**Pictures paired with source code:**
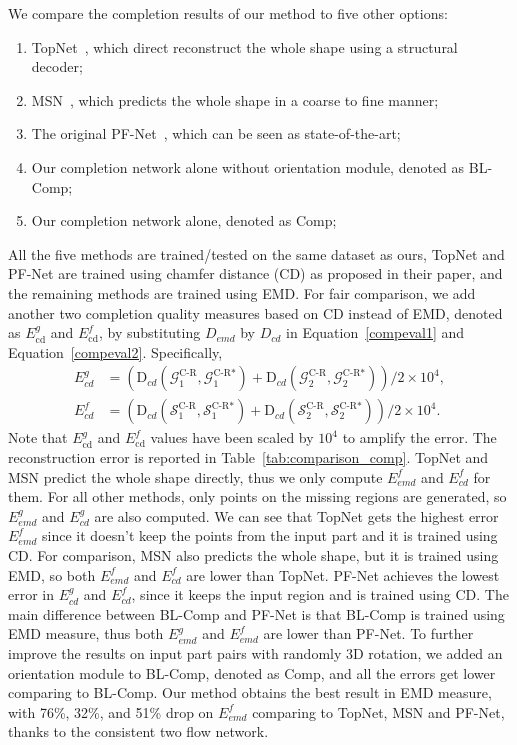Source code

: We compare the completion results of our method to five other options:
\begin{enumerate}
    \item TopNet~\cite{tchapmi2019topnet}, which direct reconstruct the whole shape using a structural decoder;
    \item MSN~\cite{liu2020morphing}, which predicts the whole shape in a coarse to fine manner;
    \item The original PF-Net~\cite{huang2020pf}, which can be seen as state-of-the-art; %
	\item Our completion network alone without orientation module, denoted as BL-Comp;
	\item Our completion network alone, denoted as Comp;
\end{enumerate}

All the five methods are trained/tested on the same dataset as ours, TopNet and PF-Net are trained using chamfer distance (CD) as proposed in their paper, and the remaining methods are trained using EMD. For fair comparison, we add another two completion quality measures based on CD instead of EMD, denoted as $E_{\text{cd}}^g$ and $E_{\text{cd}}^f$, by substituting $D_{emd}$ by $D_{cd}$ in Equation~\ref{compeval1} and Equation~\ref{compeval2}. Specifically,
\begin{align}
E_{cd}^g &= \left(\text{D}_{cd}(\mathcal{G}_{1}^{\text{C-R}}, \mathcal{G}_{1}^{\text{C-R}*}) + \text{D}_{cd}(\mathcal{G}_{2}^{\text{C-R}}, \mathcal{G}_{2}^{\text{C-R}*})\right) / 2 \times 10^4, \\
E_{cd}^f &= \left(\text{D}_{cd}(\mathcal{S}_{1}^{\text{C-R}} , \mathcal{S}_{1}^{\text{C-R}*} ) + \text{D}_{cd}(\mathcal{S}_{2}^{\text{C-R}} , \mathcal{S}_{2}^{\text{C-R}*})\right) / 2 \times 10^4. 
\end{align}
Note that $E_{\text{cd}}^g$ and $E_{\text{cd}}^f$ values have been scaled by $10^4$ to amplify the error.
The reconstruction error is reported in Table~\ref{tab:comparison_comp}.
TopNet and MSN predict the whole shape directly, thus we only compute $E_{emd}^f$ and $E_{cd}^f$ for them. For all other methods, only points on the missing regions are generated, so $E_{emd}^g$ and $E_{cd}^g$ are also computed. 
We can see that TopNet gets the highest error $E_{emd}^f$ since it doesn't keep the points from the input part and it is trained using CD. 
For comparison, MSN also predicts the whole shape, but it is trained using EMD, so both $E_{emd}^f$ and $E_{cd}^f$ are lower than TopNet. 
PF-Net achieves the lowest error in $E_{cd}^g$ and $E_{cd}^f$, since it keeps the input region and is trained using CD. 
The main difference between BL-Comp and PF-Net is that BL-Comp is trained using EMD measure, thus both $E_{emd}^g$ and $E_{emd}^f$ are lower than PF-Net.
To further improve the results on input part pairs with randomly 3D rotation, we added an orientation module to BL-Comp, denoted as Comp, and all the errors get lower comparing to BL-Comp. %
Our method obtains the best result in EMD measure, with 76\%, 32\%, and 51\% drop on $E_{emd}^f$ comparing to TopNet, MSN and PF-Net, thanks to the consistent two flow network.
--
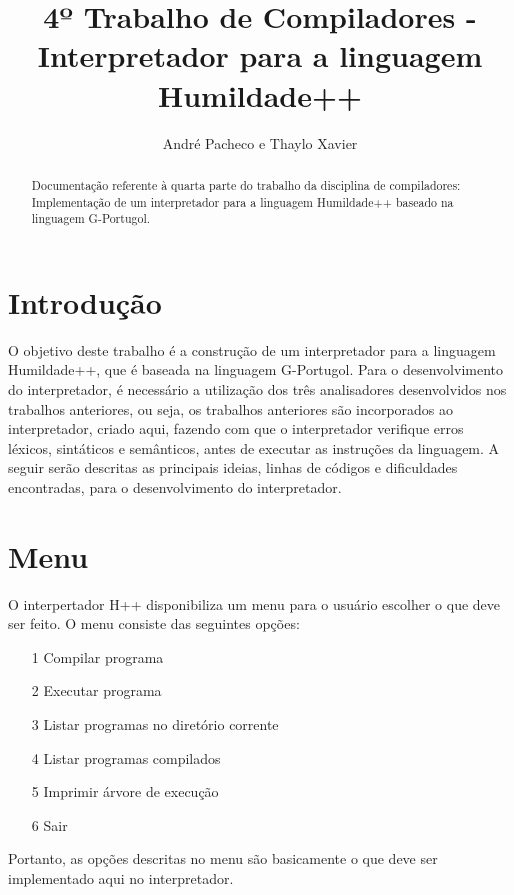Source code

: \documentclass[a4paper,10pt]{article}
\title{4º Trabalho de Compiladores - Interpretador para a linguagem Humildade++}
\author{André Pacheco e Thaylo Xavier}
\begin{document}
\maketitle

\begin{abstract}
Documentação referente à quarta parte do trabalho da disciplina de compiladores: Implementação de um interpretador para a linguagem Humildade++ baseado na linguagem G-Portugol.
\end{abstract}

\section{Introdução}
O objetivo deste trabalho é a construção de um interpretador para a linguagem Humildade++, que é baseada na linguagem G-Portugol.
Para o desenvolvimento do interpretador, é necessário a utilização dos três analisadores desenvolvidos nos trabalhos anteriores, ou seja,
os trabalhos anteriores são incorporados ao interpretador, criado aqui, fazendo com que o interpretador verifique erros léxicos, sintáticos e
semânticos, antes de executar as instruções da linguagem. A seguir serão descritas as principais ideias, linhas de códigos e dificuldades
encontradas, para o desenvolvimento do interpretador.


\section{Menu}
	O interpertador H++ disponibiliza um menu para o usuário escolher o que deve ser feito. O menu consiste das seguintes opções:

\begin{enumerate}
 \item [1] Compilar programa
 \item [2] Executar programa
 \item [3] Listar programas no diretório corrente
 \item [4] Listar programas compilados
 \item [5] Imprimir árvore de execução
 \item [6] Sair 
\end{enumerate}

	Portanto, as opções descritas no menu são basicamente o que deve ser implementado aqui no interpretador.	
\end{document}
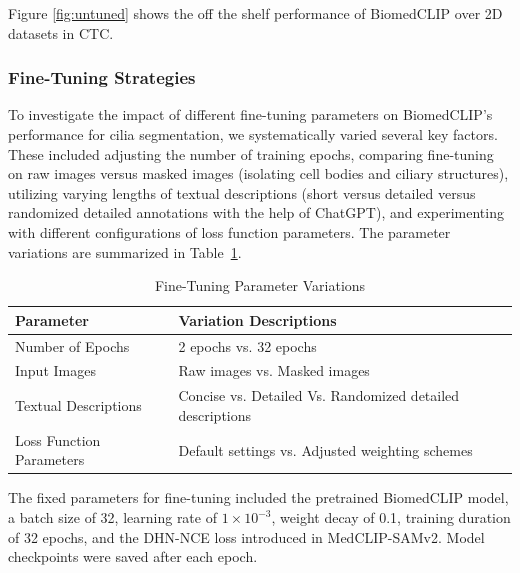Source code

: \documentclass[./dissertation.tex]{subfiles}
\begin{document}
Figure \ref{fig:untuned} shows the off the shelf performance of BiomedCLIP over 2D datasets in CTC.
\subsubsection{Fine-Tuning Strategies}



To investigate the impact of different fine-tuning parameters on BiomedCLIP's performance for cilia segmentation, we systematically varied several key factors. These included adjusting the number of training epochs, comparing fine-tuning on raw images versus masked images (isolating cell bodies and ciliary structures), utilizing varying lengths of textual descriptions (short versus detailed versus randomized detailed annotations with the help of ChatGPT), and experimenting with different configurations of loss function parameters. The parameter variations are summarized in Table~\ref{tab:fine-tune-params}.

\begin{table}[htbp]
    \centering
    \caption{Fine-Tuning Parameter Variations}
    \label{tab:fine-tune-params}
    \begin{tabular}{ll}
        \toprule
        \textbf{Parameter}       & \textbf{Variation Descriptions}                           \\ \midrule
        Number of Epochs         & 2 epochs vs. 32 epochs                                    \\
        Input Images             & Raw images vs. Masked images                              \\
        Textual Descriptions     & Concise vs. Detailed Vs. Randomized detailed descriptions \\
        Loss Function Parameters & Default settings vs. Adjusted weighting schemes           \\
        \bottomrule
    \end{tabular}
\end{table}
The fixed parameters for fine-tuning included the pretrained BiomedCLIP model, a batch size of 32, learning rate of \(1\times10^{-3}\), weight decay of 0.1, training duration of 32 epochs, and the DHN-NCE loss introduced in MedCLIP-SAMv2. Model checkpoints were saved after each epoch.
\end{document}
* * *
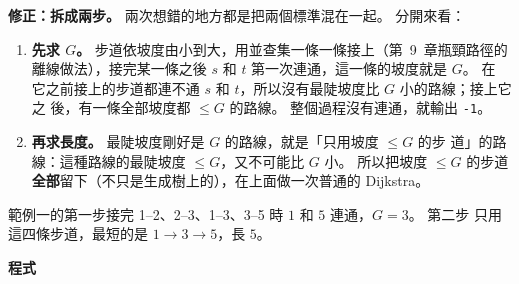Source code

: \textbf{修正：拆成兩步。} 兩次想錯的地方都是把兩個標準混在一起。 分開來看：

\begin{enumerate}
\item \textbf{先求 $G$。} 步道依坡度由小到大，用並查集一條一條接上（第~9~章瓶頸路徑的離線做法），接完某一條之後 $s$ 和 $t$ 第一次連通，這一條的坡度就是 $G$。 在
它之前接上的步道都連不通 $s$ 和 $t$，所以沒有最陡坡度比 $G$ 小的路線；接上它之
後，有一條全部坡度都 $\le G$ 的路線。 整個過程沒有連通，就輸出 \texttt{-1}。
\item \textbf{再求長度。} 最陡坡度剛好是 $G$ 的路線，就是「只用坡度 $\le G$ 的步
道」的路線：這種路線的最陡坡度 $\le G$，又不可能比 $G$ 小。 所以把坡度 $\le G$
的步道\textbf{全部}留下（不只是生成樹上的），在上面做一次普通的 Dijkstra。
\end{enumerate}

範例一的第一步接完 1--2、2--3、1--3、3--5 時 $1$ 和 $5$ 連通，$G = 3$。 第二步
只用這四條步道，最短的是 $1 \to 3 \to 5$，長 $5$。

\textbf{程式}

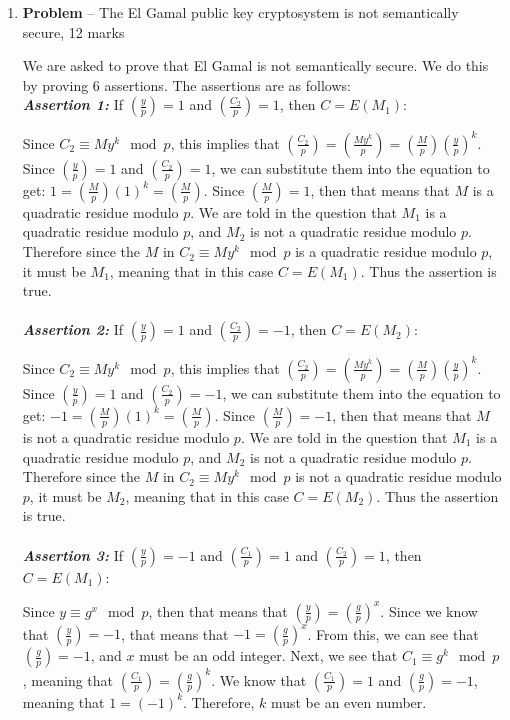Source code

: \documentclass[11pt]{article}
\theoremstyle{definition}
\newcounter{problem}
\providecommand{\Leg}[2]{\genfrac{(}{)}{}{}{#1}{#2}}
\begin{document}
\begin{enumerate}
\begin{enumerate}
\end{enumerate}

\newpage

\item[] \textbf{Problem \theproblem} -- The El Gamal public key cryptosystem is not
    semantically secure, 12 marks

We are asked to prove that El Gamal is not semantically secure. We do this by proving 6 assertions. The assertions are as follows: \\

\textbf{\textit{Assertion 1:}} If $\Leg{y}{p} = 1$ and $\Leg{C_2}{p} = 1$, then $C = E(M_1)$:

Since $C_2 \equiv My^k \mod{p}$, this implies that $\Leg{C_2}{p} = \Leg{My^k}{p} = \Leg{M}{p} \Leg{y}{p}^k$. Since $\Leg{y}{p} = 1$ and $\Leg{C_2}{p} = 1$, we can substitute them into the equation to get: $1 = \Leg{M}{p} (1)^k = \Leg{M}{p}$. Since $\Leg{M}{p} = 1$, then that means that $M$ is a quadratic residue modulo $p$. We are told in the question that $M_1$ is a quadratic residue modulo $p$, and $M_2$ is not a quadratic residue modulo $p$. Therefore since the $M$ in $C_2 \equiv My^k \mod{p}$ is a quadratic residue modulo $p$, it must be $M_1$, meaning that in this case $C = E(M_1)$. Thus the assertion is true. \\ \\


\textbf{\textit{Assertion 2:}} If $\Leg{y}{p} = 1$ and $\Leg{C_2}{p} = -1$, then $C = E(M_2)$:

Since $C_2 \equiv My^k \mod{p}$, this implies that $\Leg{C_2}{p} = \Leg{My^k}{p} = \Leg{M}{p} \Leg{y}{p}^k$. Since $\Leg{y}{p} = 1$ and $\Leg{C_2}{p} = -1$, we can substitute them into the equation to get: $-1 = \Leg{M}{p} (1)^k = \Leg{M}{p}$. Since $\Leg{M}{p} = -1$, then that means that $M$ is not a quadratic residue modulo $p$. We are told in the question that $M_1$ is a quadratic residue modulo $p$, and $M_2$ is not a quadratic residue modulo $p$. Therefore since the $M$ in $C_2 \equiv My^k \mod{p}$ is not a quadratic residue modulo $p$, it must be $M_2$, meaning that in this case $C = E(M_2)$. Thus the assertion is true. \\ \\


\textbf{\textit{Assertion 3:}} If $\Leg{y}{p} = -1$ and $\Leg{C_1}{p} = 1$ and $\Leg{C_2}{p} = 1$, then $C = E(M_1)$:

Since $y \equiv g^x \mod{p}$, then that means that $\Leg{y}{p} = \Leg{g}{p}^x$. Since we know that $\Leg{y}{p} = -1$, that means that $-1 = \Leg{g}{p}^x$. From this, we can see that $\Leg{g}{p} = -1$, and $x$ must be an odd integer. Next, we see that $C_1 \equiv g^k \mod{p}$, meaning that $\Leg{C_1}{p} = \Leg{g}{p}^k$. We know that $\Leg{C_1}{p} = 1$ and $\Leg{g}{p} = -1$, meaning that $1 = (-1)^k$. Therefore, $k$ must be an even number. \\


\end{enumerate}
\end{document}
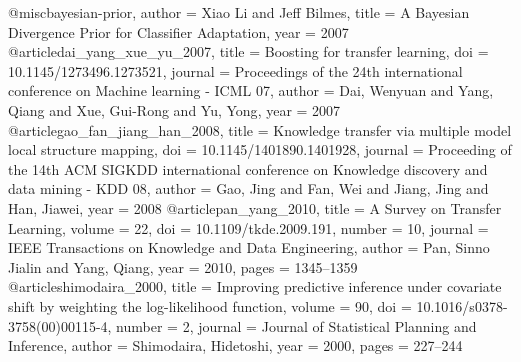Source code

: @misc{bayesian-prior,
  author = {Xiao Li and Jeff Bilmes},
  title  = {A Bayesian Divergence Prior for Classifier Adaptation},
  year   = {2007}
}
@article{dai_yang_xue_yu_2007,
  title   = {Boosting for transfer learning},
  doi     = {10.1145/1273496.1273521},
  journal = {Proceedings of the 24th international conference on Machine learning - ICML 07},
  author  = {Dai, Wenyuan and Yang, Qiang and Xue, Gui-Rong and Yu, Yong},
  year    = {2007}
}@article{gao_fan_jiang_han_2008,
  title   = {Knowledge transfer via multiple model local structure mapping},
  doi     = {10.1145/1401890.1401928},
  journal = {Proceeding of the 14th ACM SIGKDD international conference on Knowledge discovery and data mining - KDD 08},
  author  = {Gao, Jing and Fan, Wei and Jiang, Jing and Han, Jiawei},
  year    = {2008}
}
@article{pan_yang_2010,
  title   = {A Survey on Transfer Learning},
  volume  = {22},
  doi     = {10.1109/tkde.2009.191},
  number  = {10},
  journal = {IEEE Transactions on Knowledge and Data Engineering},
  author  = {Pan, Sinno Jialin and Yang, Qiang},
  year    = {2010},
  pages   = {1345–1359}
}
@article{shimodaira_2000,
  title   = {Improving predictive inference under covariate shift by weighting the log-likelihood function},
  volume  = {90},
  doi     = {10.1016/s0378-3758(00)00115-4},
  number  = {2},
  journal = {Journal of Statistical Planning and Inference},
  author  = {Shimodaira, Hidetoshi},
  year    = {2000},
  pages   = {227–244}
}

**The problem:** In the lines above, spot each one that contains the word "results" and copy it.

**Task output:**
: We compare the completion results of our method to five other options:
To further improve the results on input part pairs with randomly 3D rotation, we added an orientation module to BL-Comp, denoted as Comp, and all the errors get lower comparing to BL-Comp. %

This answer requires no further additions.